真・祈りの巫女8
 なんとなくリョウと離れがたくて、でもそろそろカーヤが夕食を作り終わる頃だったから、あたしはいつものように笑顔でリョウに別れを告げて宿舎に帰り着いていた。宿舎ではもうカーヤが食卓の準備を完全に整えてあたしを待っていた。もしかしたらいつもよりもちょっとだけ遅くなっちゃったのかもしれない。でも、カーヤはそんなことは一言も言わないで、仕事を終えたあたしをねぎらってくれた。
「ユーナ、お腹空いたでしょう? 今日はチャーハンにニンニクと唐辛子をたっぷりきかせてみたの。辛いけどおいしいわよ」
 カーヤが作ってくれたチャーハンは、暑さでばてた身体が生き返るみたい。見た目も真っ赤で辛いのにすごくおいしかった。カーヤはあたしより2歳年上の18歳で、あたしが祈りの巫女になってからずっと世話係をしてくれている。その間にもどんどん料理の腕を上げていて、もういつ結婚してもいいと思うのに、まだカーヤは独身なんだ。前にリョウのことを好きだったけど、でもそのことはとっくに吹っ切れてるはずだから、カーヤが結婚しないのがあたしにはすごく不思議な気がしていたの。

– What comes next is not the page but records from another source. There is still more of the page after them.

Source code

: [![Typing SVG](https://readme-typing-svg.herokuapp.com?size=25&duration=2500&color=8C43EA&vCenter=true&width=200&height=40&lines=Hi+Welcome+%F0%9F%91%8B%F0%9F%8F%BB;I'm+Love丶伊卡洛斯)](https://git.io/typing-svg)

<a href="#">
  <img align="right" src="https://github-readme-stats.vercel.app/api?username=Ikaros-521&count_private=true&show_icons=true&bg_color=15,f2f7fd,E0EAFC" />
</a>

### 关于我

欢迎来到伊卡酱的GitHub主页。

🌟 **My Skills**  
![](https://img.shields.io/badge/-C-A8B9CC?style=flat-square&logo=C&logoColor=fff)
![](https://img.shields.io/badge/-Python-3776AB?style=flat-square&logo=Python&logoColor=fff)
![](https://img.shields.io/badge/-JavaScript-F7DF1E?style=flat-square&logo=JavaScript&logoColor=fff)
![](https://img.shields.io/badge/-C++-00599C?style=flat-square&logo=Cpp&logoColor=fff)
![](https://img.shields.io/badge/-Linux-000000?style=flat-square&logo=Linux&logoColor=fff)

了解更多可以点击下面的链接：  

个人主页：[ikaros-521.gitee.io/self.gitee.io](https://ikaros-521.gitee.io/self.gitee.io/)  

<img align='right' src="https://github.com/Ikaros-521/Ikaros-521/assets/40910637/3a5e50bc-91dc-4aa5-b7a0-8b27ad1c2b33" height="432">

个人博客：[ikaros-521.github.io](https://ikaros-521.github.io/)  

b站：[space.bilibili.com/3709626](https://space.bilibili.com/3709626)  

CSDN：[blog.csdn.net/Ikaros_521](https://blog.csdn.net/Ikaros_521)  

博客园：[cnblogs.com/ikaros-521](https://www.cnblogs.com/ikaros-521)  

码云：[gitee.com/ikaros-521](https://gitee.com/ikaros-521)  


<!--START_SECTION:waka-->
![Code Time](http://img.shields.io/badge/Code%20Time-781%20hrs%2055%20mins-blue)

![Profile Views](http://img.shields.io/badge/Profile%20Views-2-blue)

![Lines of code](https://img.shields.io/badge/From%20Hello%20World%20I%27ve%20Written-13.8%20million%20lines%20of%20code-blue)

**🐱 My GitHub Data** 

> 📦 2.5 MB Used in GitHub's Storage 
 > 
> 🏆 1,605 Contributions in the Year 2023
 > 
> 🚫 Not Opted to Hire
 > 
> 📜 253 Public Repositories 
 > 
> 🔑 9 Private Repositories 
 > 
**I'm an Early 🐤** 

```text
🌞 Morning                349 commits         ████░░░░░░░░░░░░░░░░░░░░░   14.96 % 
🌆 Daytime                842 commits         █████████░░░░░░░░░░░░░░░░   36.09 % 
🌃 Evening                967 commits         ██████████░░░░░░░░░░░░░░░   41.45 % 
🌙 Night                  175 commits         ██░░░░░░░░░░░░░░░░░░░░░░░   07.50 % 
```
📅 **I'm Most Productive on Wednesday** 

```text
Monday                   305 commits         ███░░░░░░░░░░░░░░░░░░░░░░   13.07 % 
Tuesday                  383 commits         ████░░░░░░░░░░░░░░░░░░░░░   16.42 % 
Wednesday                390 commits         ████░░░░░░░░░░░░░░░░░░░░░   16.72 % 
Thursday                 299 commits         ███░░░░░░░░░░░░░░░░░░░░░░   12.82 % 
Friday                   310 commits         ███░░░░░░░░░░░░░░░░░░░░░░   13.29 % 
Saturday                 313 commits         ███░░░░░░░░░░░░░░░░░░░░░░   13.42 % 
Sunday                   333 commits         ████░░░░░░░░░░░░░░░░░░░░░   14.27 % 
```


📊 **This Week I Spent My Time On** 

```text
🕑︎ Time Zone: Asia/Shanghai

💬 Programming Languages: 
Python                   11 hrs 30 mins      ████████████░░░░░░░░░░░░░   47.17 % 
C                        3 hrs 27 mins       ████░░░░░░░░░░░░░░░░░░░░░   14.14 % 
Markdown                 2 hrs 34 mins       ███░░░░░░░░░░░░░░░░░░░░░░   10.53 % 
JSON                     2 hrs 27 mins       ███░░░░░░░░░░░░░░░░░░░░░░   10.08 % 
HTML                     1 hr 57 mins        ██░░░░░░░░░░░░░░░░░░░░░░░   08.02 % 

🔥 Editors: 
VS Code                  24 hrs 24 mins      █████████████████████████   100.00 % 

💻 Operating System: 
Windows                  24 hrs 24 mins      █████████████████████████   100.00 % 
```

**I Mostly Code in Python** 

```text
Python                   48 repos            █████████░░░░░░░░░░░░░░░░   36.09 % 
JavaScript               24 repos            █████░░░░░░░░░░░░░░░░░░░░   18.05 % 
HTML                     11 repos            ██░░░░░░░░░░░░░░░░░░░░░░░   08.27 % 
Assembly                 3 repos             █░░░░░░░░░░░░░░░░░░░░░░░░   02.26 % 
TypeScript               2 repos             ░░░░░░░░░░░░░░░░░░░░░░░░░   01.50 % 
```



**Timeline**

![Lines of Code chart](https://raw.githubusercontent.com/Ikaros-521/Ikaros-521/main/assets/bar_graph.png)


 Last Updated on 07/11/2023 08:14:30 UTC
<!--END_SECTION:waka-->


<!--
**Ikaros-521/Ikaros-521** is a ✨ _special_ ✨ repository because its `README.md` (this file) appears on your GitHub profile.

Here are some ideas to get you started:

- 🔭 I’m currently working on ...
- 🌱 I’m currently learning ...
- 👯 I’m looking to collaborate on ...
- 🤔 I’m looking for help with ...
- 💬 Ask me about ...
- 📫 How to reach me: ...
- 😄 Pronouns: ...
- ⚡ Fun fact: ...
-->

 食事を頬張りながら、あたしは思い出してカーヤに話し掛けていた。
「そう、あのね、あたし明後日実家に一晩だけ泊まろうと思ってるの。カーヤもこのところ帰ってないでしょう? よかったら一緒に帰らない?」
 あたしが宿舎にいるときは、世話係のカーヤもなかなか家に帰れない。もちろんカーヤがいつ帰ってもあたしはかまわなかったけど、責任感の強いカーヤはあたしの世話を放って1人で帰ることができないんだ。
 あたしが言うと、カーヤはちょっと視線を泳がせて、考えているように見えた。
「……そうね。あたしも帰ろうかな。久しぶりに顔を見せておかないとみんなに忘れられちゃいそうだし」
「またそんなこと言ってる。カーヤの家族はカーヤのことを忘れたりしないわ」
「そうでもないのよ。母さまも父さまも、あたしのことはあんまり心配してくれないの。だって、あたしもう18歳になるのに、恋人がいるのかどうかもぜんぜん訊かれないんだもの。きっとあたしが売れ残ってもいいと思ってるのね」
 そう、カーヤは冗談めかして笑いながら言った。だからあたしも笑顔で答えたけど、やっぱりちょっとだけ心配になったの。だって、女の子の18歳っていったら結婚適齢期ギリギリで、それ以上で独身だと売れ残りだって言われるんだもん。